Young and his partner, Lara, came to East Timor hoping to help the country after first working in India, where “the poverty there left a big impression on us.”
Through the Volunteer Service Abroad aid agency, Young was placed in East Timor as an adviser to a government organization tasked with diversifying the economy.
Walking to work one morning in Dili, Young noticed a group of kids playing cricket with homemade bats and stumps.
They had been taught the basics by Tayyeb, who lived in Dili with his Timorese wife Mariana Dias Ximenes — a marathon runner who represented the nation at the 2008 Beijing Olympics.
“I contacted him and we are now working together to develop cricket in Timor,” Young said. “We now have over 100 young Timorese playing the game, 40 percent female.”
“We have exciting plans to take a representative team to Bali in April 2019 and one day be the newest ICC [International Cricket Council] nation in Asia,” he said.
Every Sunday, a group of excited teenagers pack the back of a small truck in the city of Ermera for the one-hour journey to practice at a makeshift cricket field in Dili, the capital.
In addition to the scores already playing, Young estimates there would be at least 100 more people involved if he had sufficient equipment.
“Cricket is giving the young Timorese a sense of purpose in a society where there is much poverty and many people struggle with day-to-day living,” Young said.

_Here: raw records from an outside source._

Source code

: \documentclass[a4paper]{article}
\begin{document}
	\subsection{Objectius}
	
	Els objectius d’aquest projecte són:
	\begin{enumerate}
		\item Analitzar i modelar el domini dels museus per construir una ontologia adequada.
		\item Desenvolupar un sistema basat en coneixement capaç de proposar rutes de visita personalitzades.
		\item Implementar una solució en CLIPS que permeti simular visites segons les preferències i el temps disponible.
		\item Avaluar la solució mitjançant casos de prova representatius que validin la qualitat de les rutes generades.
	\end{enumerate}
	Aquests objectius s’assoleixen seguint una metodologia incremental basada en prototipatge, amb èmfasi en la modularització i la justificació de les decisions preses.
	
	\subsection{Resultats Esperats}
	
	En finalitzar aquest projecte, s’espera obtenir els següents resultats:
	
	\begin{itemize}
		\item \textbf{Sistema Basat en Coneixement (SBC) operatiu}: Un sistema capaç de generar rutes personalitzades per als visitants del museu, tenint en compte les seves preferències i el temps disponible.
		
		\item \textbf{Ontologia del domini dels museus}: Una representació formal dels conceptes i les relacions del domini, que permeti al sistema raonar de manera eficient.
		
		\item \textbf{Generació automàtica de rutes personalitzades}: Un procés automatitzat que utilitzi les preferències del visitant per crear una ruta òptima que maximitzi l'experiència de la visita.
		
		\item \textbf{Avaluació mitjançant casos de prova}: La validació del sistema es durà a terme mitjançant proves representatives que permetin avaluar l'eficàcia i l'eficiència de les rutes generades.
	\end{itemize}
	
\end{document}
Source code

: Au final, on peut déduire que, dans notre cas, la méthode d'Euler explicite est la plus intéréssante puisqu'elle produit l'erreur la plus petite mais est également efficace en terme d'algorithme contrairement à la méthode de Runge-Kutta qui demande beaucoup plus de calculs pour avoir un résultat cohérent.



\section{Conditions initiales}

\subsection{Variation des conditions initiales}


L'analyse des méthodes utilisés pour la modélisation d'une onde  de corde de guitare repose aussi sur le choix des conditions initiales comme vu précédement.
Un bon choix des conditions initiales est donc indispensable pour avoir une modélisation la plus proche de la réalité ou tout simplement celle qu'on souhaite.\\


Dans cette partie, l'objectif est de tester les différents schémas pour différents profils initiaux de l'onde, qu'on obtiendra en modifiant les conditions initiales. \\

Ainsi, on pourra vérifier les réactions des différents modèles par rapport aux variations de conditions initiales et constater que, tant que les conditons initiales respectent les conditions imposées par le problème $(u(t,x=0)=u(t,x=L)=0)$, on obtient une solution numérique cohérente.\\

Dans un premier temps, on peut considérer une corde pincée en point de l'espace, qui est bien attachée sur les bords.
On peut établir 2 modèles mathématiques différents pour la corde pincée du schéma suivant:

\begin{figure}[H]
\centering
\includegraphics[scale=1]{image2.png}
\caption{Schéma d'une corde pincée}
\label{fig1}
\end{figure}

The group played their first tournament in December last year with four teams, and were coverage by national media.
“They were interviewed afterward and felt really special. A lot of tears of joy,” Young said.
A national body — Federacao de Criquete East Timor — has been established with a strategic plan that talks of “young Timorese people using cricket to grow and fulfill their potential.”

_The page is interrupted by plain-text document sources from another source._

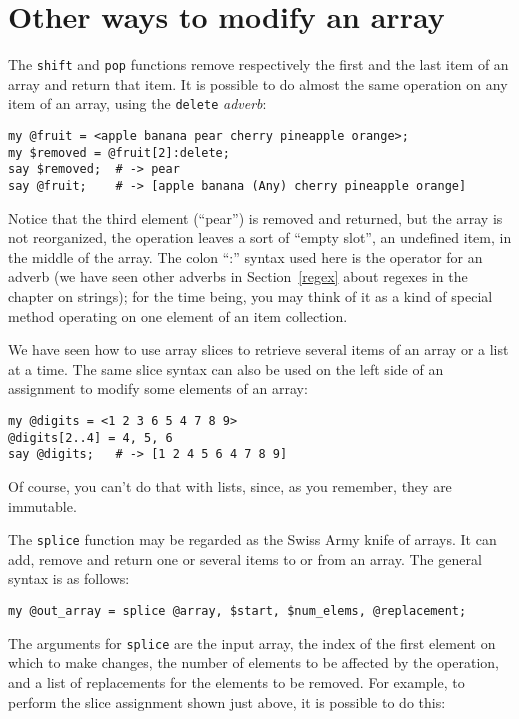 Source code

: \section{Other ways to modify an array}
\label{modify_array}

The {\tt shift} and {\tt pop} functions remove respectively 
the first and the last item of an array and return that 
item. It is possible to do almost the same operation on any item 
of an array, using the {\tt delete} \emph{adverb}:

\begin{verbatim}
my @fruit = <apple banana pear cherry pineapple orange>;
my $removed = @fruit[2]:delete; 
say $removed;  # -> pear
say @fruit;    # -> [apple banana (Any) cherry pineapple orange]
\end{verbatim}

Notice that the third element (``pear'') is removed and 
returned, but the array is not reorganized, the operation leaves 
a sort of ``empty slot'', an undefined item, in the 
middle of the array. The colon ``:'' syntax used here is the 
operator for an adverb (we have seen other adverbs in  
Section~\ref{regex} about regexes in the chapter on strings); 
for the time being, you may think of it as a kind of special 
method operating on one element of an item collection.

We have seen how to use array slices to retrieve several 
items of an array or a list at a time. The same slice syntax 
can also be used on the left side of an assignment to modify 
some elements of an array:

\begin{verbatim}
my @digits = <1 2 3 6 5 4 7 8 9>
@digits[2..4] = 4, 5, 6
say @digits;   # -> [1 2 4 5 6 4 7 8 9]
\end{verbatim}

Of course, you can't do that with lists, since, as you 
remember, they are immutable.

The {\tt splice} function may be regarded as the Swiss Army 
knife of arrays. It can add, remove and return one or 
several items to or from an array. The general syntax is 
as follows:

\begin{verbatim}
my @out_array = splice @array, $start, $num_elems, @replacement;
\end{verbatim}
%
The arguments for {\tt splice} are the input array, the index 
of the first element on which to make changes, the number of 
elements to be affected by the operation, and a list of 
replacements for the elements to be removed. For example, 
to perform the slice assignment shown just above, it is 
possible to do this:

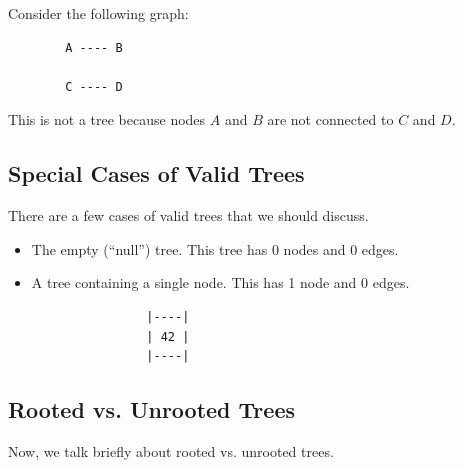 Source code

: \documentclass[letterpaper]{article}
\begin{document}
\begin{itemize}
    \bigskip 

    Consider the following graph:
    \begin{verbatim}
        A ---- B

        C ---- D
    \end{verbatim}
    This is not a tree because nodes $A$ and $B$ are not connected to $C$ and $D$. 
\end{itemize}

\subsection{Special Cases of Valid Trees}
There are a few cases of valid trees that we should discuss. 

\begin{itemize}
    \item The empty (``null'') tree. This tree has 0 nodes and 0 edges. 

    \item A tree containing a single node. This has 1 node and 0 edges. 
    \begin{verbatim}
                |----|
                | 42 |
                |----|
    \end{verbatim}
\end{itemize}

\subsection{Rooted vs. Unrooted Trees}
Now, we talk briefly about rooted vs. unrooted trees. 
\end{document}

The next step is to raise enough money to send a team to the Bali Sixes tournament and to start a home league of four teams who would play each other on a regular basis.
ICC general manager of development William Glenwright is closely watching the “great strides” taken in East Timor.
“Cricket can be a vehicle for change and have a positive impact on people’s lives,” he said. “This is also particularly true in East Timor and we are excited to see the developments in the coming months.”
Young is using his contacts in New Zealand and a public fundraising campaign to secure equipment and a portable pitch, which he believes would make a massive difference to the young players’ skills.
Micky is already dreaming about playing for East Timor.
“I want to have the opportunity to play for my country, which would make my country very proud,” he said.
Joana said she does not know much about world cricket yet, but added: “I like to try to practice most days. I’ve never been outside East Timor, but I want to play cricket for East Timor one day.”